> [Requirement]: Only the lines containing the string "https" are needed; copy all of them from the listing.

> [Material for this exercise]:
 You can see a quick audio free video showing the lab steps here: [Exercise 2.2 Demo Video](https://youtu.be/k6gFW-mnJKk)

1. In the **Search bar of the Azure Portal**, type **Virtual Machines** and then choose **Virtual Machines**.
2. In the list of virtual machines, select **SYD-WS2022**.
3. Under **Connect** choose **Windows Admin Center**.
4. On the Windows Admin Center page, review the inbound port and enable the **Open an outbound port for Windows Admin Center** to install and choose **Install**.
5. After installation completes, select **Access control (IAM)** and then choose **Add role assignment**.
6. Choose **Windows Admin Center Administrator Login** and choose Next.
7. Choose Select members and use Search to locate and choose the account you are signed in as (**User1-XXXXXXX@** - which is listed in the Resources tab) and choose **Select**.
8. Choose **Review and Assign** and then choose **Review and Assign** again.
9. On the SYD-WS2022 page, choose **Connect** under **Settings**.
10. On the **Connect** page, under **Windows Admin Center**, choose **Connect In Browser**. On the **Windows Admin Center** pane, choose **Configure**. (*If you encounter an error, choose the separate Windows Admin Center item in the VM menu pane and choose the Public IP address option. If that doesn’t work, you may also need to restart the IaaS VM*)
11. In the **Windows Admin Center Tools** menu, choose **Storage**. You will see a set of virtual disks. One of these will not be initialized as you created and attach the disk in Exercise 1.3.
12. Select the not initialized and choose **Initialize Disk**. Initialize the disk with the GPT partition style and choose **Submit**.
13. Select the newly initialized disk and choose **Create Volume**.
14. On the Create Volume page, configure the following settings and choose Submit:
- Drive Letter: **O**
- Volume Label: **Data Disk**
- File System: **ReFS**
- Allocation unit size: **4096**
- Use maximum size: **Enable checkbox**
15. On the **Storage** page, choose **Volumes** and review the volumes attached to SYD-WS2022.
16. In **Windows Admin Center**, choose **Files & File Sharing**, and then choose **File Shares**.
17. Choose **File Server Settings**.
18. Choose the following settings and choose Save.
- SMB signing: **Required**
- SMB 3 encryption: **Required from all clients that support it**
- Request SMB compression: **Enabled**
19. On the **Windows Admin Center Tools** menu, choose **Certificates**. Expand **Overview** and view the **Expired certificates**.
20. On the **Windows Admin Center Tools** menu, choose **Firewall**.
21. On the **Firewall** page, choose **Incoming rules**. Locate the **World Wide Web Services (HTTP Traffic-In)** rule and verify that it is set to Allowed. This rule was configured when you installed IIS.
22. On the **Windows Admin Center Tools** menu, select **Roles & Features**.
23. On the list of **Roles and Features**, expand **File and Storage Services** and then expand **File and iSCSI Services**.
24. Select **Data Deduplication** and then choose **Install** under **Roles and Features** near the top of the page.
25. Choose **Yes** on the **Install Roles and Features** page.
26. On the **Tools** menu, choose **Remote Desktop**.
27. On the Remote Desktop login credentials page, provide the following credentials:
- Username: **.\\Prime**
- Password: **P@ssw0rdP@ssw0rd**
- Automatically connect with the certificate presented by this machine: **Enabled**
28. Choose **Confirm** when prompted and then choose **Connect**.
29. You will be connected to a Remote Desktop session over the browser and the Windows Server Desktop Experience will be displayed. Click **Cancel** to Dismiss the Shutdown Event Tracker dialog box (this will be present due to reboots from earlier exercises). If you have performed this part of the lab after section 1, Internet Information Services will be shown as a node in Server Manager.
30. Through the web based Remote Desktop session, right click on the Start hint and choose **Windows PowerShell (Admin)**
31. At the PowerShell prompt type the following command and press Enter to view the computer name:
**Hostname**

==

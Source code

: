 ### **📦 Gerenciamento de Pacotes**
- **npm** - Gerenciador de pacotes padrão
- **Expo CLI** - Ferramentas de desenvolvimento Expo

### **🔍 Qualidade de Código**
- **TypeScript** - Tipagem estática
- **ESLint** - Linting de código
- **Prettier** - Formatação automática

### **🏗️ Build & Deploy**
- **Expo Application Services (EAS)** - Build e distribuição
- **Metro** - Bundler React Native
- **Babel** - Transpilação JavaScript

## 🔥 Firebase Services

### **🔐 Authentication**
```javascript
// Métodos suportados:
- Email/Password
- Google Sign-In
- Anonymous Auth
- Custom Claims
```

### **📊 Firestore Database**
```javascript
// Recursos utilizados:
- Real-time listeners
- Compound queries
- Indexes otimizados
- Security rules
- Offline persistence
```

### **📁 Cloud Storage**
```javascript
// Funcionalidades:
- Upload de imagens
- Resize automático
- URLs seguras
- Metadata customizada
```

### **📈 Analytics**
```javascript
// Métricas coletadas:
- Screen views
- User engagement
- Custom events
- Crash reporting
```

--

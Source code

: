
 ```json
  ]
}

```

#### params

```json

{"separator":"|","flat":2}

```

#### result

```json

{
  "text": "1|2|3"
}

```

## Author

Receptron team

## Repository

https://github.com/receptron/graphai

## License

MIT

> [Response to this exercise]:
 You can see a quick audio free video showing the lab steps here: [Exercise 2.2 Demo Video](https://youtu.be/k6gFW-mnJKk)
https://github.com/receptron/graphai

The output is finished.